How to complete this task » Below are some records; find each line that carries the word "log₂" and copy it.

Record set »
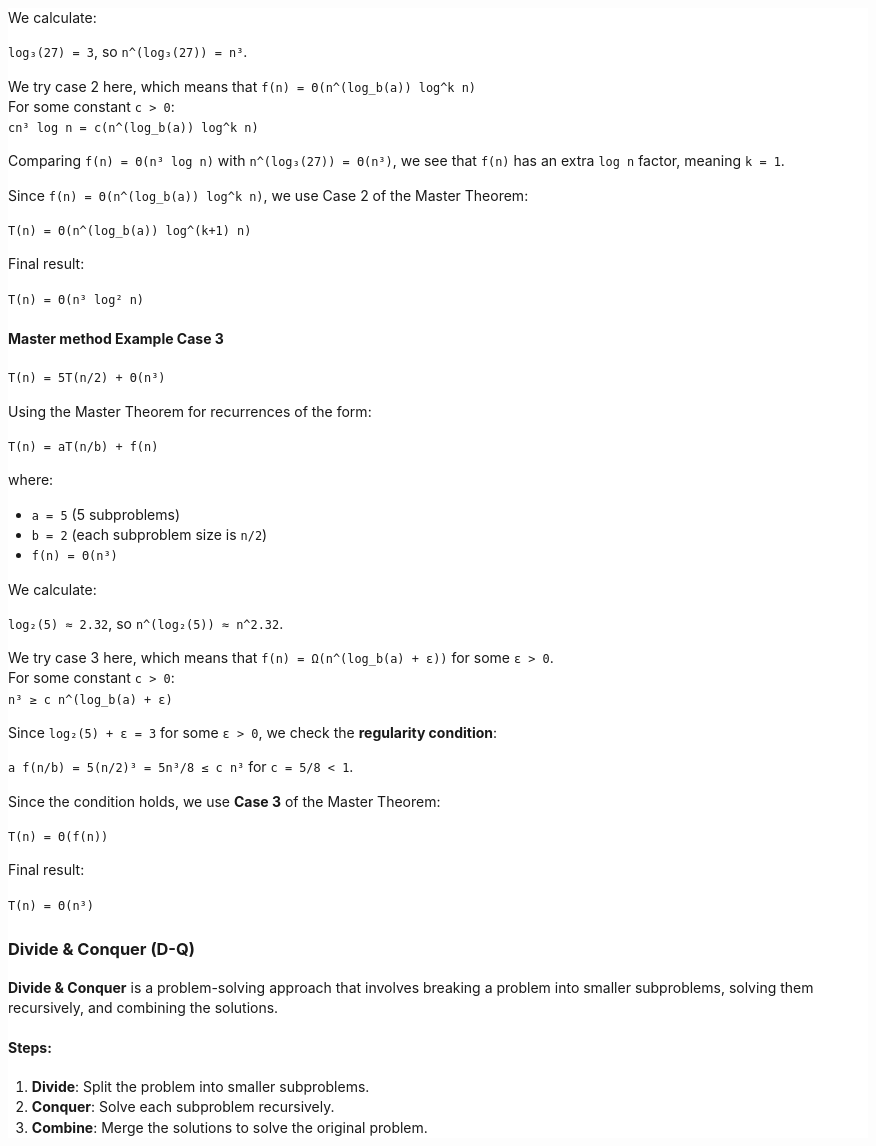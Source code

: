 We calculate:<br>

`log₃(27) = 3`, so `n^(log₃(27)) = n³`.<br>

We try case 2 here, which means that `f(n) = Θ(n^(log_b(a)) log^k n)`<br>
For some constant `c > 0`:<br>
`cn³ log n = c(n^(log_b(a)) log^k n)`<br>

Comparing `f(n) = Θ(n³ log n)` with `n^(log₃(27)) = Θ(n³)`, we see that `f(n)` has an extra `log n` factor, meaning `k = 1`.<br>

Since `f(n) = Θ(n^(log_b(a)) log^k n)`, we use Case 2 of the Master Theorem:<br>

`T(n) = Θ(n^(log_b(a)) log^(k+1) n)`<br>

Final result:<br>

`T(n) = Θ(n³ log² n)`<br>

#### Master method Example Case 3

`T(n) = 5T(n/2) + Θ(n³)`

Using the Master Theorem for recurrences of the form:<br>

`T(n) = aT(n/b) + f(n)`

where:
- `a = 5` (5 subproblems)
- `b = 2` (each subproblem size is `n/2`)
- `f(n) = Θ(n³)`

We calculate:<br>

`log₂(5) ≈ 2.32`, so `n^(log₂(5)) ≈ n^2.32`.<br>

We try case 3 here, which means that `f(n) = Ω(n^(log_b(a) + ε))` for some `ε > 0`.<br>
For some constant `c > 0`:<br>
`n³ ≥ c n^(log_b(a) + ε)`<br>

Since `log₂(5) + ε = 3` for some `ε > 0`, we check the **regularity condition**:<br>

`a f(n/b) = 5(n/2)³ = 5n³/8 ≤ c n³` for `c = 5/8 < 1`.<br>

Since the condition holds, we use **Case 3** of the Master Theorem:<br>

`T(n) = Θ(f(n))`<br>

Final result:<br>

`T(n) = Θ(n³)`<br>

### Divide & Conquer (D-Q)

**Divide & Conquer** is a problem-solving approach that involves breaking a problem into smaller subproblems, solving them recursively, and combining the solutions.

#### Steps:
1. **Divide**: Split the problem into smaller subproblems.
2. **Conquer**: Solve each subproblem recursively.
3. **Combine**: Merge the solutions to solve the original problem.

Result of this task »
`log₂(5) ≈ 2.32`, so `n^(log₂(5)) ≈ n^2.32`.<br>
Since `log₂(5) + ε = 3` for some `ε > 0`, we check the **regularity condition**:<br>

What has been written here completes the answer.